Ainsi, Jean-François Carenco, préfet de la région Île-de-France, préfet de Paris, président de l'association du corps préfectoral et des hauts fonctionnaires du ministère de l'Intérieur, a-t-il estimé lors de son audition par vos rapporteurs : « Il y a le sujet des compétences et des missions, qui est le sujet essentiel. Le discours, les textes, l'ambiance des instructions, c'est : concentrons-nous sur les missions régaliennes de l'État. Je n'ai jamais bien su ce que c'était. Si c'est tamponner les titres, plus personne ne tamponne, c'est les mairies qui prennent la demande et on regroupe cela dans le PPNG. Le coeur de métier de l'État, c'est de vivre mieux ensemble. La santé, il faudrait que l'État reprenne la main. C'est aussi l'éducation nationale, la justice, l'emploi, le chômage, la justice, l'environnement. À la fin rien ne saute. [...] Quand une entreprise va mal, elle vient voir l'État, quand elle a décidé de s'implanter il faut le faire ensemble. Je suis pour que l'on ne fasse aucun doublon, aucune chose inutile, mais décider à l'avance ce qui sera le régalien et ce qui ne le sera pas, ce n'est pas possible. » Lors de leur déplacement à Limoges, au cours d'une réunion avec les services préfectoraux organisée par Raphael Le Méhauté, préfet de la Haute-Vienne, plusieurs participants ont confirmé à vos rapporteurs que l'État, tout en ayant délégué des compétences aux collectivités, reste compétent sur l'ensemble, l'un des avantages de cette potentielle omniprésence étant son impartialité et sa qualité de garant d'une politique sans clientélisme.

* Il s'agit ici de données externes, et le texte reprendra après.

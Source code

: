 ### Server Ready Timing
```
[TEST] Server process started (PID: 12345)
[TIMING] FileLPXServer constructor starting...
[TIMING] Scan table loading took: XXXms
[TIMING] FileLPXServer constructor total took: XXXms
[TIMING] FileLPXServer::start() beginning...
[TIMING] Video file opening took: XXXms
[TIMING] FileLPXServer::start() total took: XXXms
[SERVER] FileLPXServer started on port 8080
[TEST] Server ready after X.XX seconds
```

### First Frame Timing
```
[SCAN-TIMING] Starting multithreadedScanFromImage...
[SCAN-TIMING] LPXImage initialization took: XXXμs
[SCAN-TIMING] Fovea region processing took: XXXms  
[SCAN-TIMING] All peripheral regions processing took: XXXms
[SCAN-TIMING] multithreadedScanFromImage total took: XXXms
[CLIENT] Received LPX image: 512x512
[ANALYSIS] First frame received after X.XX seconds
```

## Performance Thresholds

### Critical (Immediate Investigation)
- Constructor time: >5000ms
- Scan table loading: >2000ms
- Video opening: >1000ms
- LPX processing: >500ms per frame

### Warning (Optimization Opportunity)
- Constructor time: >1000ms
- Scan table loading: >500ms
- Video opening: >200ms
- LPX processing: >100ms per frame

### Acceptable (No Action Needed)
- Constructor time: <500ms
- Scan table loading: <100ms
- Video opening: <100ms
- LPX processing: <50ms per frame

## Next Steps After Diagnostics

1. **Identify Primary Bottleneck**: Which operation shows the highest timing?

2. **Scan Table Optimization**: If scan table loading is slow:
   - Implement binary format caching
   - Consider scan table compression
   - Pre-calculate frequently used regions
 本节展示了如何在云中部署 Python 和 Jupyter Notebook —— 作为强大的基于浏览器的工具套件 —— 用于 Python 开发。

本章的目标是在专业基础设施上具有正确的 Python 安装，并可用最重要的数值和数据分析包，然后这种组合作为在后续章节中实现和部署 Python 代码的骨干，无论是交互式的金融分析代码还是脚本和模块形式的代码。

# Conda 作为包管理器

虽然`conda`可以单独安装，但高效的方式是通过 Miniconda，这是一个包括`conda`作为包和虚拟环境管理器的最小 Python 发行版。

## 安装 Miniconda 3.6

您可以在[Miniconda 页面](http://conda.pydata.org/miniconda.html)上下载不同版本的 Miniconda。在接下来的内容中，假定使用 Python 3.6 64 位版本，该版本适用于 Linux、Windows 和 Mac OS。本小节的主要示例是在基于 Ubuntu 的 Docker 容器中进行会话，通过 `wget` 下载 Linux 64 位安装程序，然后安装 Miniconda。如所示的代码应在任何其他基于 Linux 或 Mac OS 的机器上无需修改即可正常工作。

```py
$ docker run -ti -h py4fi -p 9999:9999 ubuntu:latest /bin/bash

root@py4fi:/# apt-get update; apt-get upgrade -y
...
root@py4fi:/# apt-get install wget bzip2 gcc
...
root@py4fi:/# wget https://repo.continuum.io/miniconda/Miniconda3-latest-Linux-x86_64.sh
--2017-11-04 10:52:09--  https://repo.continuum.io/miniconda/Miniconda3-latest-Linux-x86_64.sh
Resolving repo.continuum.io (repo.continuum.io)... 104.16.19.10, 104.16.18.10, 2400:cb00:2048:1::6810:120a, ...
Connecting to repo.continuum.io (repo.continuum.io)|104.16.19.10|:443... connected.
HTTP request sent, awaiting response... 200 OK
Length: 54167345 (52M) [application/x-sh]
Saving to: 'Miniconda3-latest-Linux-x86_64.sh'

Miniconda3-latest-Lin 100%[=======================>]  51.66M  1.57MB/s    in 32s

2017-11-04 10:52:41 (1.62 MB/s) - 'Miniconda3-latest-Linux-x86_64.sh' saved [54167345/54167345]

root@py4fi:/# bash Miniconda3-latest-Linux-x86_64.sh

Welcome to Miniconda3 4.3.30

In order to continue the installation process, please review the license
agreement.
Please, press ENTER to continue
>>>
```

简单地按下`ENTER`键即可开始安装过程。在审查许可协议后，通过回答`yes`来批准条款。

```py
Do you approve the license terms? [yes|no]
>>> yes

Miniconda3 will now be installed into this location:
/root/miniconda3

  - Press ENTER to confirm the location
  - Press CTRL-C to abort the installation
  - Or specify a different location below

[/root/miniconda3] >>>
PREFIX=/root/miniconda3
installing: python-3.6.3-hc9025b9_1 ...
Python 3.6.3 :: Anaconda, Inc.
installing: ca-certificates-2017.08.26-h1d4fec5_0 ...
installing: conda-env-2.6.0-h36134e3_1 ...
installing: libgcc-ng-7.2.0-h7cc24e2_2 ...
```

Au demeurant, les services déconcentrés ne parviennent guère à identifier de doublons : ils identifient plutôt des outils communs, à l'image du schéma régional d'aménagement, de développement durable et d'égalité des territoires (SRADDET) adopté par le conseil régional et approuvé par le préfet de région.
Les collectivités ont une analyse différente.